Task item: For this exercise, output the line containing "3. Add or update" and every line after it through the end of the records, exactly, and no other line.

Input data:
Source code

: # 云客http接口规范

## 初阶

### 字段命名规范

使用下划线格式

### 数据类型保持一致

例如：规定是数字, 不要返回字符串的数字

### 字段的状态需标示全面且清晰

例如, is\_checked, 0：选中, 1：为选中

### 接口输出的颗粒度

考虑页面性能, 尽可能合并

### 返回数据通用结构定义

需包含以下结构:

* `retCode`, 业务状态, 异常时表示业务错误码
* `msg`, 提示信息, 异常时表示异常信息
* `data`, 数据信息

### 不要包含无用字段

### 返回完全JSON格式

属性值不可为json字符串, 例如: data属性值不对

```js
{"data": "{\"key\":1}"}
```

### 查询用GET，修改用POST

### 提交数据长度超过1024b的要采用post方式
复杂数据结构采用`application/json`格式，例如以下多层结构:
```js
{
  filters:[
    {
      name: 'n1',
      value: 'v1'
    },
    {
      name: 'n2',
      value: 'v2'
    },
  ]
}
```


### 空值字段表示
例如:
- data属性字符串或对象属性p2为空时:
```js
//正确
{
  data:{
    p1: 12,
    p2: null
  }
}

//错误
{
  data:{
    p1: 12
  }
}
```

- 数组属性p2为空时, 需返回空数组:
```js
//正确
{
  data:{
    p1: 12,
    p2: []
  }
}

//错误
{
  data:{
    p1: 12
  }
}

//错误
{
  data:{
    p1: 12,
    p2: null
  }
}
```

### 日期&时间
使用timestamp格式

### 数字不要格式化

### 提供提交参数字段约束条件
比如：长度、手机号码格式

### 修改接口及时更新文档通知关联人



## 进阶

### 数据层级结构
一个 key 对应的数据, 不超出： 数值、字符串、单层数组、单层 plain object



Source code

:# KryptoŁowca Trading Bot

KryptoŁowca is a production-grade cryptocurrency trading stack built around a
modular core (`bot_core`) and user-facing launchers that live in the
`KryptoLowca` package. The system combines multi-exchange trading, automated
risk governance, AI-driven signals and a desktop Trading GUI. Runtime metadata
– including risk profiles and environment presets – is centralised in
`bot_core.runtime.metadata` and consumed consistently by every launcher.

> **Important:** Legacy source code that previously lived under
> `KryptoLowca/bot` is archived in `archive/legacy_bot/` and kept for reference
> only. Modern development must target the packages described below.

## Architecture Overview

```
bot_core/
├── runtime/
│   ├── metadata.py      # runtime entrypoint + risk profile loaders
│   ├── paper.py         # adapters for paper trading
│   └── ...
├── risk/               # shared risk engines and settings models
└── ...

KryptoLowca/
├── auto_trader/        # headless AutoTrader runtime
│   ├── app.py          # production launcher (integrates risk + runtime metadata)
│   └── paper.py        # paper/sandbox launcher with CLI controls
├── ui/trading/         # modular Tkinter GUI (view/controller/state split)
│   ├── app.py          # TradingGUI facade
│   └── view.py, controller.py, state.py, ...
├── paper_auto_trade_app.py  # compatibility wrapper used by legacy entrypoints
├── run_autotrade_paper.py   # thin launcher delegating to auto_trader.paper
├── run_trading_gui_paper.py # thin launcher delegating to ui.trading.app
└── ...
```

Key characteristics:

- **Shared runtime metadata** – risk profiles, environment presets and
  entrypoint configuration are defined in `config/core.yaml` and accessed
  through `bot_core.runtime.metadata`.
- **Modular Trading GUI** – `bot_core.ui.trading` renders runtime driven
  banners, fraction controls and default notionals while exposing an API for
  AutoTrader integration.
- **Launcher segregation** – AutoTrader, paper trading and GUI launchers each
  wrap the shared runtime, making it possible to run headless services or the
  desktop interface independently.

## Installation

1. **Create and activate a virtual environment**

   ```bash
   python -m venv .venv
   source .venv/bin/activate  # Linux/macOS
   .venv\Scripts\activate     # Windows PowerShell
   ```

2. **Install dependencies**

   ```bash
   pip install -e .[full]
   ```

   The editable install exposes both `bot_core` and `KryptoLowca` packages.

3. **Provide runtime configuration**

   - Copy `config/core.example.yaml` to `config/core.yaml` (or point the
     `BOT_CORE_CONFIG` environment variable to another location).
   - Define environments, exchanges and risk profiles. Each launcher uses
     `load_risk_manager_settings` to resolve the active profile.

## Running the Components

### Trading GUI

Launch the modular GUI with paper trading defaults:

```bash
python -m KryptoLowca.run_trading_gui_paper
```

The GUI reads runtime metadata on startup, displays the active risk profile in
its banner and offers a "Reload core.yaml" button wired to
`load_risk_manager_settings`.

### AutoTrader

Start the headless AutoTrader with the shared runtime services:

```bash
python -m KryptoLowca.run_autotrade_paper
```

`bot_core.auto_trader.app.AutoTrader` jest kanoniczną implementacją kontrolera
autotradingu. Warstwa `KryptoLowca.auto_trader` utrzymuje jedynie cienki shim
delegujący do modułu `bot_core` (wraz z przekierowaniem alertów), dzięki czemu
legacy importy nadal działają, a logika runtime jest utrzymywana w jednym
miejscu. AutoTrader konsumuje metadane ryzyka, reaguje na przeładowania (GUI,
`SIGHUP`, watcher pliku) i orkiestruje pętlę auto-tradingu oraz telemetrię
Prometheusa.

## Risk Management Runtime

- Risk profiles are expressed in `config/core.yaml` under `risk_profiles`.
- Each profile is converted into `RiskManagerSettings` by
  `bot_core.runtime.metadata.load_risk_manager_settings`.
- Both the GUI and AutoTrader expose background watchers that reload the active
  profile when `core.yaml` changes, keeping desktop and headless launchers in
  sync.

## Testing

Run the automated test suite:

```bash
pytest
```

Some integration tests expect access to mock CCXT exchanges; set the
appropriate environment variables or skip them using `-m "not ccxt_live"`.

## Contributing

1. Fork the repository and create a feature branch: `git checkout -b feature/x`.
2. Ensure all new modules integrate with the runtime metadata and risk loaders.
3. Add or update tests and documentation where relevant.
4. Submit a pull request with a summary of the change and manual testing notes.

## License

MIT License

The answer:
3. Add or update tests and documentation where relevant.
4. Submit a pull request with a summary of the change and manual testing notes.

## License

MIT License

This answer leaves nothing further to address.